The generation of AFLPs in spring barley cultivars provided genetic information relating to the development of the crop in the UK since 1953. Principal co-ordinate (PCO) analysis of genetic similarities (gs) confirmed the marked contrast in the cultivars used in the 1970s and 1980s. The earliest cultivars, many derived from Proctor, were succeeded by tall-strawed, disease-resistant types with high yield but poor malting potential. In the 1980s they were in turn replaced by short-strawed cultivars with excellent yield and good malting quality, which originated from Triumph.
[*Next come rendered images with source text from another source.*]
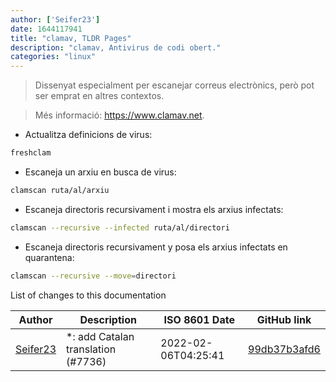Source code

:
 ```yaml
---
author: ['Seifer23']
date: 1644117941
title: "clamav, TLDR Pages"
description: "clamav, Antivirus de codi obert."
categories: "linux"
---
```

> Dissenyat especialment per escanejar correus electrònics, però pot ser emprat en altres contextos.

> Més informació: <https://www.clamav.net>.

- Actualitza definicions de virus:

```bash
freshclam
```

- Escaneja un arxiu en busca de virus:

```bash
clamscan ruta/al/arxiu
```

- Escaneja directoris recursivament i mostra els arxius infectats:

```bash
clamscan --recursive --infected ruta/al/directori
```

- Escaneja directoris recursivament y posa els arxius infectats en quarantena:

```bash
clamscan --recursive --move=directori
```
List of changes to this documentation


Author | Description | ISO 8601 Date | GitHub link
------|-----|-----|-----
[Seifer23](mailto:48915360+Seifer23@users.noreply.github.com) | *: add Catalan translation (#7736) | 2022-02-06T04:25:41 | [99db37b3afd6](https://github.com/tldr-pages/tldr/commit/99db37b3afd6dba836a6d94e4688601fdb3bac98)

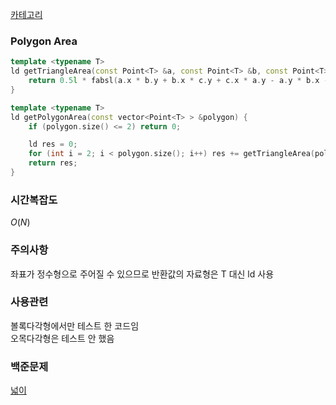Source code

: [카테고리](/README.md)
### Polygon Area
```cpp
template <typename T>
ld getTriangleArea(const Point<T> &a, const Point<T> &b, const Point<T> &c) {
    return 0.5l * fabsl(a.x * b.y + b.x * c.y + c.x * a.y - a.y * b.x - b.y * c.x - c.y * a.x);
}

template <typename T>
ld getPolygonArea(const vector<Point<T> > &polygon) {
    if (polygon.size() <= 2) return 0;

    ld res = 0;
    for (int i = 2; i < polygon.size(); i++) res += getTriangleArea(polygon[0], polygon[i - 1], polygon[i]);
    return res;
}
```
### 시간복잡도
$O(N)$   

### 주의사항
좌표가 정수형으로 주어질 수 있으므로 반환값의 자료형은 T 대신 ld 사용

### 사용관련
볼록다각형에서만 테스트 한 코드임   
오목다각형은 테스트 안 했음   

### 백준문제
[넓이](https://www.acmicpc.net/problem/1077)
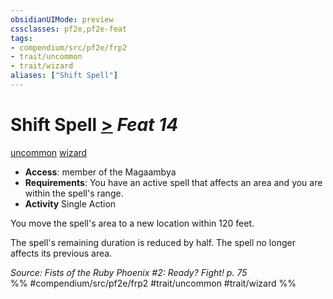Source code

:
 ```yaml
---
obsidianUIMode: preview
cssclasses: pf2e,pf2e-feat
tags:
- compendium/src/pf2e/frp2
- trait/uncommon
- trait/wizard
aliases: ["Shift Spell"]
---
```

# Shift Spell  [>](rules/core-rulebook/chapter-9-playing-the-game.md#Actions "Single Action") *Feat 14*  
[uncommon](rules/traits/uncommon.md "Uncommon Rarity Trait")  [wizard](rules/traits/wizard.md "Wizard Class Trait")  

- **Access**: member of the Magaambya
- **Requirements**: You have an active spell that affects an area and you are within the spell's range.
- **Activity** Single Action

You move the spell's area to a new location within 120 feet.

The spell's remaining duration is reduced by half. The spell no longer affects its previous area.

*Source: Fists of the Ruby Phoenix #2: Ready? Fight! p. 75*  
%% #compendium/src/pf2e/frp2 #trait/uncommon #trait/wizard %%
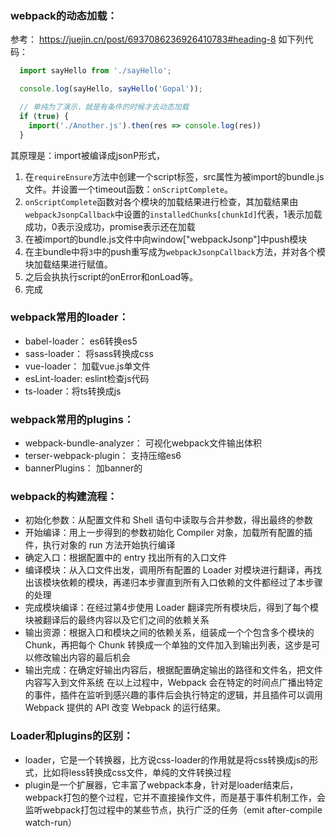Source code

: ### webpack的动态加载：
参考： https://juejin.cn/post/6937086236926410783#heading-8
如下列代码：
```js
  import sayHello from './sayHello';

  console.log(sayHello, sayHello('Gopal'));

  // 单纯为了演示，就是有条件的时候才去动态加载
  if (true) {
    import('./Another.js').then(res => console.log(res))
  }
```
其原理是：import被编译成jsonP形式，
1. 在`requireEnsure`方法中创建一个script标签，src属性为被import的bundle.js文件。并设置一个timeout函数：`onScriptComplete`。
2. `onScriptComplete`函数对各个模块的加载结果进行检查，其加载结果由`webpackJsonpCallback`中设置的`installedChunks[chunkId]`代表，1表示加载成功，0表示没成功，promise表示还在加载
3. 在被import的bundle.js文件中向window["webpackJsonp"]中push模块
4. 在主bundle中将`3`中的push重写成为`webpackJsonpCallback`方法，并对各个模块加载结果进行赋值。
5. 之后会执执行script的onError和onLoad等。
6. 完成

### webpack常用的loader：
- babel-loader： es6转换es5
- sass-loader： 将sass转换成css
- vue-loader： 加载vue.js单文件
- esLint-loader: eslint检查js代码
- ts-loader：将ts转换成js

### webpack常用的plugins：
- webpack-bundle-analyzer： 可视化webpack文件输出体积
- terser-webpack-plugin： 支持压缩es6
- bannerPlugins： 加banner的

### webpack的构建流程：
- 初始化参数：从配置文件和 Shell 语句中读取与合并参数，得出最终的参数
- 开始编译：用上一步得到的参数初始化 Compiler 对象，加载所有配置的插件，执行对象的 run 方法开始执行编译
- 确定入口：根据配置中的 entry 找出所有的入口文件
- 编译模块：从入口文件出发，调用所有配置的 Loader 对模块进行翻译，再找出该模块依赖的模块，再递归本步骤直到所有入口依赖的文件都经过了本步骤的处理
- 完成模块编译：在经过第4步使用 Loader 翻译完所有模块后，得到了每个模块被翻译后的最终内容以及它们之间的依赖关系
- 输出资源：根据入口和模块之间的依赖关系，组装成一个个包含多个模块的 Chunk，再把每个 Chunk 转换成一个单独的文件加入到输出列表，这步是可以修改输出内容的最后机会
- 输出完成：在确定好输出内容后，根据配置确定输出的路径和文件名，把文件内容写入到文件系统
在以上过程中，Webpack 会在特定的时间点广播出特定的事件，插件在监听到感兴趣的事件后会执行特定的逻辑，并且插件可以调用 Webpack 提供的 API 改变 Webpack 的运行结果。

### Loader和plugins的区别：
- loader，它是一个转换器，比方说css-loader的作用就是将css转换成js的形式，比如将less转换成css文件，单纯的文件转换过程
- plugin是一个扩展器，它丰富了webpack本身，针对是loader结束后，webpack打包的整个过程，它并不直接操作文件，而是基于事件机制工作，会监听webpack打包过程中的某些节点，执行广泛的任务（emit after-compile  watch-run）
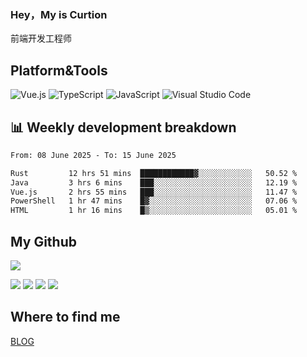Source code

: ### Hey，My is Curtion
前端开发工程师
## Platform&Tools

![Vue.js](https://img.shields.io/badge/-Vue.js-4FC08D?style=flat-square&logo=Vue.js&logoColor=white)
![TypeScript](https://img.shields.io/badge/-TypeScript-007ACC?style=flat-square&logo=typescript&logoColor=white)
![JavaScript](https://img.shields.io/badge/-JavaScript-F7DF1E?style=flat-square&logo=javascript&logoColor=black)
![Visual Studio Code](https://img.shields.io/badge/-VSCode-007ACC?style=flat-square&logo=Visual-Studio-Code&logoColor=white)

## 📊 Weekly development breakdown

<!--START_SECTION:waka-->

```txt
From: 08 June 2025 - To: 15 June 2025

Rust         12 hrs 51 mins  ████████████▓░░░░░░░░░░░░   50.52 %
Java         3 hrs 6 mins    ███░░░░░░░░░░░░░░░░░░░░░░   12.19 %
Vue.js       2 hrs 55 mins   ███░░░░░░░░░░░░░░░░░░░░░░   11.47 %
PowerShell   1 hr 47 mins    █▓░░░░░░░░░░░░░░░░░░░░░░░   07.06 %
HTML         1 hr 16 mins    █▒░░░░░░░░░░░░░░░░░░░░░░░   05.01 %
```

<!--END_SECTION:waka-->

## My Github

![](http://github-profile-summary-cards.vercel.app/api/cards/profile-details?username=curtion&theme=nord_bright)

![](http://github-profile-summary-cards.vercel.app/api/cards/stats?username=curtion&theme=nord_bright)
![](http://github-profile-summary-cards.vercel.app/api/cards/productive-time?username=curtion&theme=nord_bright&utcOffset=8)
![](http://github-profile-summary-cards.vercel.app/api/cards/repos-per-language?username=curtion&theme=nord_bright)
![](http://github-profile-summary-cards.vercel.app/api/cards/most-commit-language?username=curtion&theme=nord_bright)

## Where to find me

[BLOG](https://blog.3gxk.net)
A PCO plot of gs provided insight into the effects of selection for disease resistance and the antagonism between malting quality and particular resistance genes. The analysis of gs was more useful than pedigrees and estimates of kinship in revealing the genetic relationship between cultivars. Theoretical considerations for maximising the efficiency of an AFLP genotyping programme are discussed in the context of the number of primer pairs required to distinguish genotypes at varying levels of similarity.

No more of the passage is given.